◆ EXERCISE OBJECTIVE ◆
For the data below, count the lines that have the string "services" and state that number by itself.

====== SUPPLIED MATERIAL

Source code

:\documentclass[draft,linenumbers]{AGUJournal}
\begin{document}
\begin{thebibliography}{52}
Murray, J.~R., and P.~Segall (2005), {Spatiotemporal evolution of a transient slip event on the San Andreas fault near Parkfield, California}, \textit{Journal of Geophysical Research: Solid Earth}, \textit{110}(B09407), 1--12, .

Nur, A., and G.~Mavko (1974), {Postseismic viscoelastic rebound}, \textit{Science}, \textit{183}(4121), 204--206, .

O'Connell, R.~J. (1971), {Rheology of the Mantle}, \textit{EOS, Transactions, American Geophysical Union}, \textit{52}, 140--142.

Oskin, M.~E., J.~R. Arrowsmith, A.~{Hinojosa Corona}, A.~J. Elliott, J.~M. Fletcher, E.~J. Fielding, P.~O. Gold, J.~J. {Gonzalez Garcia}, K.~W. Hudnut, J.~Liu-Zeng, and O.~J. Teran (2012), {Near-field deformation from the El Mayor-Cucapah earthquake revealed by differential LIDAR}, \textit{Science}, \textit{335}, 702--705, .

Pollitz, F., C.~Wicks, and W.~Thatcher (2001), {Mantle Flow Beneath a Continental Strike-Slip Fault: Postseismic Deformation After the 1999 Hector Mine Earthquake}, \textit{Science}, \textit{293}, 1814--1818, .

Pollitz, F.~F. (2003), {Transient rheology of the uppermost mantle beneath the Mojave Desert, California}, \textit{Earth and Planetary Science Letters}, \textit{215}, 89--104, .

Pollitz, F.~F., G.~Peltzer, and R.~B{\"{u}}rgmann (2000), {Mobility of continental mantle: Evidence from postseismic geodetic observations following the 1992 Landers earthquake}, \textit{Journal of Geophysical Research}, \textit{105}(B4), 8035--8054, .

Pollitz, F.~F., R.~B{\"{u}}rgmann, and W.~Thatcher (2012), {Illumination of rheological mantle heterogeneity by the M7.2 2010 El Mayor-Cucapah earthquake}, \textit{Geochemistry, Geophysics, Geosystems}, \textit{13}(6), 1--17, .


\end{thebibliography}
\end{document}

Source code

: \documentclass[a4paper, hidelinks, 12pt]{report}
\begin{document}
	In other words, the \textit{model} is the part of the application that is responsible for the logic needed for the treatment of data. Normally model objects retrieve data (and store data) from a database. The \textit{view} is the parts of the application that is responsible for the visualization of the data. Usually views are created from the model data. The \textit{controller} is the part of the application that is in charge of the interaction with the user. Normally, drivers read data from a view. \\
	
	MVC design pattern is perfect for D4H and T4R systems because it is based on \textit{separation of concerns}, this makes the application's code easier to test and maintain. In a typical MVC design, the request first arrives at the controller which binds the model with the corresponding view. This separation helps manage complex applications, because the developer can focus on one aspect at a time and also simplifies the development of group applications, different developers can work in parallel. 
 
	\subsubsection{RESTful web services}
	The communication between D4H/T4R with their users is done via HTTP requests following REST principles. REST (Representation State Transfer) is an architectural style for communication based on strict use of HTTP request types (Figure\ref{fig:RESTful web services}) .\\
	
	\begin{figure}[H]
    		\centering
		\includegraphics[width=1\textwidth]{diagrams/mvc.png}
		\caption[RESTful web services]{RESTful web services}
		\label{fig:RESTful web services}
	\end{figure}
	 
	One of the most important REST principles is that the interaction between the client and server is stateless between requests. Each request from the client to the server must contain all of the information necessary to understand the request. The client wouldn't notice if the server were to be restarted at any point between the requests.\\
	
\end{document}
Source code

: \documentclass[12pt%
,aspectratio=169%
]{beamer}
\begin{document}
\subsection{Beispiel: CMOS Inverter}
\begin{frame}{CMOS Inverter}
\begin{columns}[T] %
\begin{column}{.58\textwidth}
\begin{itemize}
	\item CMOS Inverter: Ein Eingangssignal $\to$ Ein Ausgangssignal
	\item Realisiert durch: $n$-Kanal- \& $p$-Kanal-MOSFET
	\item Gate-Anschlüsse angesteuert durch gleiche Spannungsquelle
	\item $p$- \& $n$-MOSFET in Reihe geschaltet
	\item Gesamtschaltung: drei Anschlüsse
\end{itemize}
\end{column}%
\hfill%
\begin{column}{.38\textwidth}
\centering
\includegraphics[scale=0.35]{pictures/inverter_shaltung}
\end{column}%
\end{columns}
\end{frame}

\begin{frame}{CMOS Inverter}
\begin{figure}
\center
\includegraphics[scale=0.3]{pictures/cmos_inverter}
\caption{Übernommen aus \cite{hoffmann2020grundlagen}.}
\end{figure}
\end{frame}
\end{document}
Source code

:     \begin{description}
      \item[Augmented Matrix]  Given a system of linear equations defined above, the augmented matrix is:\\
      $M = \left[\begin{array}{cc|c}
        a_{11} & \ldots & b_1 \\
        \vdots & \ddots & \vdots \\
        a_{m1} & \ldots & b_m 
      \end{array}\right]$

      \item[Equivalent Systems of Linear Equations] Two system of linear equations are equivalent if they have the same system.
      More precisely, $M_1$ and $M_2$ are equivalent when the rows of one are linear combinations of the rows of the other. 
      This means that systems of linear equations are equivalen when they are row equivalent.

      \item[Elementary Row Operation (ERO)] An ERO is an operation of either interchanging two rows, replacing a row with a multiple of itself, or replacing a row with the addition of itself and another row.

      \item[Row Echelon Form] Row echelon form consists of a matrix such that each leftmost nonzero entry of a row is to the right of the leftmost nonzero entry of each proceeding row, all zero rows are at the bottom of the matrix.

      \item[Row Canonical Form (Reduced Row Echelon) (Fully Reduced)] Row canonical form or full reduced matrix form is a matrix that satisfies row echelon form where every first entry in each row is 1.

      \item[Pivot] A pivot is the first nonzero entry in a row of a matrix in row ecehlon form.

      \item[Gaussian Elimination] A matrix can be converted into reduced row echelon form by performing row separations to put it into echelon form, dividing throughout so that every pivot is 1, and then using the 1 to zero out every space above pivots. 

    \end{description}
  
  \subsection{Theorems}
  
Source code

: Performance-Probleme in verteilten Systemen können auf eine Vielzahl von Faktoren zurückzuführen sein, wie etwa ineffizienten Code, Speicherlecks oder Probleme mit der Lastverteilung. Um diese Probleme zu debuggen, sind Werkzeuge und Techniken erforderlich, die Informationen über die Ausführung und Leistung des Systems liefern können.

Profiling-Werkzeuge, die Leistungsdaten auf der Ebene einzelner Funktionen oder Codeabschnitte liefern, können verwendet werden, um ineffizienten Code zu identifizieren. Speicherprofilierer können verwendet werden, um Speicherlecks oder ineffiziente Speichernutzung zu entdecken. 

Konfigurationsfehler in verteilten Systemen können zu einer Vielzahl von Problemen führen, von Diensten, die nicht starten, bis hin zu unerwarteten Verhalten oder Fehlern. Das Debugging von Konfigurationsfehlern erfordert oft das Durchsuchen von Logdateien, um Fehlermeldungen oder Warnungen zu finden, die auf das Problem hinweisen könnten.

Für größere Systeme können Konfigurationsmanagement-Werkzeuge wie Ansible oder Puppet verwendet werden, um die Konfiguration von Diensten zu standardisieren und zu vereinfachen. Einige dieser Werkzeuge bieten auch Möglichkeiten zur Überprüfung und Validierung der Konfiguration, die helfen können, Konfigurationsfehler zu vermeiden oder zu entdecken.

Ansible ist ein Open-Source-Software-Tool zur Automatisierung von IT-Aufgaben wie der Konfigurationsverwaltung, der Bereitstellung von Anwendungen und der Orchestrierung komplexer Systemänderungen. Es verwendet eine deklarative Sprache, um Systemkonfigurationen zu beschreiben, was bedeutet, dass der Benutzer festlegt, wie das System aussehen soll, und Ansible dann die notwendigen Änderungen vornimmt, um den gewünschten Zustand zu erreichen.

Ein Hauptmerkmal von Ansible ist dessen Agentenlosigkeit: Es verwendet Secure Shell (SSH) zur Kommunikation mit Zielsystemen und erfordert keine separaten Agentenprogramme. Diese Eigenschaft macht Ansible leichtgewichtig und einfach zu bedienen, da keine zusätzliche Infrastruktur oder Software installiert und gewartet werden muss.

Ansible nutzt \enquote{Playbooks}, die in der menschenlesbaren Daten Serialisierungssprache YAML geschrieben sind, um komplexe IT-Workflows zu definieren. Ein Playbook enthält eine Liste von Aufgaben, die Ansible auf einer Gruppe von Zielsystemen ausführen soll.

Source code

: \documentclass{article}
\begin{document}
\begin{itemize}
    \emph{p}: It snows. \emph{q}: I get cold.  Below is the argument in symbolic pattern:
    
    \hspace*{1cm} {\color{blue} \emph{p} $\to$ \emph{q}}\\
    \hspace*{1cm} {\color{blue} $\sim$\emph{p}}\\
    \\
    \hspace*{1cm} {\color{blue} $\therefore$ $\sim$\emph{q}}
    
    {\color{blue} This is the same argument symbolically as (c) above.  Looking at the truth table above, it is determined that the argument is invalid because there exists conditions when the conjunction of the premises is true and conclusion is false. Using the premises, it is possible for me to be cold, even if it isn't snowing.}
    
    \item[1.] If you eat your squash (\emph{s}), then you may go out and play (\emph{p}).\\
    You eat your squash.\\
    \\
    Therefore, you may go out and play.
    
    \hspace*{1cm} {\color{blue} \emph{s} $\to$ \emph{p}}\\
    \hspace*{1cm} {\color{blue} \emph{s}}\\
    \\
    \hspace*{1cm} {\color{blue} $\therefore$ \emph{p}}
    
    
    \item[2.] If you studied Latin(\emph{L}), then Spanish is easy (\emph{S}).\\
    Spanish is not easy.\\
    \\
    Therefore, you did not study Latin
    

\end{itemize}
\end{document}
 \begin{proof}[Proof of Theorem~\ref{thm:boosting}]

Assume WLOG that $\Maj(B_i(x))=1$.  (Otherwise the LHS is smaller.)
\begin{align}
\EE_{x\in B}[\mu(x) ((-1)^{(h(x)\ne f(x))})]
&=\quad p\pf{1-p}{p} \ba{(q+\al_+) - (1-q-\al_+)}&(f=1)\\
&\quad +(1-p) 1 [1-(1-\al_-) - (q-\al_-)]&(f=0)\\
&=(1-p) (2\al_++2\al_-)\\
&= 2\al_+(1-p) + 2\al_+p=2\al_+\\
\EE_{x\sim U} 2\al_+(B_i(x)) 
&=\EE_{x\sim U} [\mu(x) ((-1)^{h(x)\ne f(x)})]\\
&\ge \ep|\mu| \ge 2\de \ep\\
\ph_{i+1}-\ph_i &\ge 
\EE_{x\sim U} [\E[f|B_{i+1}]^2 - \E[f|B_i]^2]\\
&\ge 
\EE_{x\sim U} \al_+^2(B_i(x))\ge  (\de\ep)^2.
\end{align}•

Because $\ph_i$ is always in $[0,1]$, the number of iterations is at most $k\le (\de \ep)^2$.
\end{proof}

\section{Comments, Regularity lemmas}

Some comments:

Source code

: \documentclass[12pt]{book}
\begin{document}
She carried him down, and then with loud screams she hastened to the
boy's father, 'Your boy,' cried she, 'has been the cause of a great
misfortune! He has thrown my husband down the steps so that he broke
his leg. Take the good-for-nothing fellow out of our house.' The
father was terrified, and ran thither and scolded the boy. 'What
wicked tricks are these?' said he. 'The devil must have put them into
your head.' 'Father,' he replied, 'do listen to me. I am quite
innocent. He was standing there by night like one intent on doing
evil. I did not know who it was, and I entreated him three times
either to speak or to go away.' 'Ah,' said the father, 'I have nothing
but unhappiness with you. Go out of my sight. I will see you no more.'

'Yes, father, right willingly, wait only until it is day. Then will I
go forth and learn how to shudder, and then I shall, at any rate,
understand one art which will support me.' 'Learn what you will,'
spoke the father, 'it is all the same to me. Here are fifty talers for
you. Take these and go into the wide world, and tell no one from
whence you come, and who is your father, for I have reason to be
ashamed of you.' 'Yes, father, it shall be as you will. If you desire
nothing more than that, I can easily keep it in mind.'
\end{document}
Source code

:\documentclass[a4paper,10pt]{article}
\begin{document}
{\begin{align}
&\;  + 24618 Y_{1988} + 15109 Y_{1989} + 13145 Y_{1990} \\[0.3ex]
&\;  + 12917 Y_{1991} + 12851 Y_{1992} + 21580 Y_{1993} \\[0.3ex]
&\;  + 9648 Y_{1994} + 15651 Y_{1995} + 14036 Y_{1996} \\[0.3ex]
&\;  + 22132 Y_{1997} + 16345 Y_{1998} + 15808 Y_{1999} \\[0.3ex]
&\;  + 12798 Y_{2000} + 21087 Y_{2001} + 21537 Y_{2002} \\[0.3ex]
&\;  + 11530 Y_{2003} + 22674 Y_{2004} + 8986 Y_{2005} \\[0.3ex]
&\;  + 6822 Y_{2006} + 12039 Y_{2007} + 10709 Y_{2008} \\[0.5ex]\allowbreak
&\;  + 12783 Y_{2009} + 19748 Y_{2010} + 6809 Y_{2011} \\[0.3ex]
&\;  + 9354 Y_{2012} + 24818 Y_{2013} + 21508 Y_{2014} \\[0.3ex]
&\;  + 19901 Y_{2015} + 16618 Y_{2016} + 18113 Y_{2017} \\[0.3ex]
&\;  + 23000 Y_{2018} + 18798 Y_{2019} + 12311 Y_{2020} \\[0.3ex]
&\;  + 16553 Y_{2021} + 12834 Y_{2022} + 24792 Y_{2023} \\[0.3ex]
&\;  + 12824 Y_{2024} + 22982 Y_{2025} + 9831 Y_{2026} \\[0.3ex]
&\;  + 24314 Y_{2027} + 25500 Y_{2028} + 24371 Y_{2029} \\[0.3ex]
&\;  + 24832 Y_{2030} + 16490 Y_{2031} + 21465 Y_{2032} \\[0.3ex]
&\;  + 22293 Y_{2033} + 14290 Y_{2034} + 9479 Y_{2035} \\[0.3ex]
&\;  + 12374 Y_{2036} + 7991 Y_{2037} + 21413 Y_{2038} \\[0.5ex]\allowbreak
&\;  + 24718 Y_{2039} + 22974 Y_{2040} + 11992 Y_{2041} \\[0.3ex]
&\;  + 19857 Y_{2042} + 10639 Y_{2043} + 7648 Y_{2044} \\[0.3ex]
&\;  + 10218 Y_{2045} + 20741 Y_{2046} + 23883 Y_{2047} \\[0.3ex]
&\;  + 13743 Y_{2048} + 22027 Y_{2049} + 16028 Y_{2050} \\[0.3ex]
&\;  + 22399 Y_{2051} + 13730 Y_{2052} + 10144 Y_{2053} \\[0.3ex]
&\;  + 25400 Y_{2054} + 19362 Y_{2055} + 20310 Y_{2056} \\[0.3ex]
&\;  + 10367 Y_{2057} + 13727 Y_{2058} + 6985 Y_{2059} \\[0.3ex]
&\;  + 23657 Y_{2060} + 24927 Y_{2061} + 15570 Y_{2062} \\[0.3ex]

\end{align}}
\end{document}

============

◆ COMPLETED EXERCISE ◆
4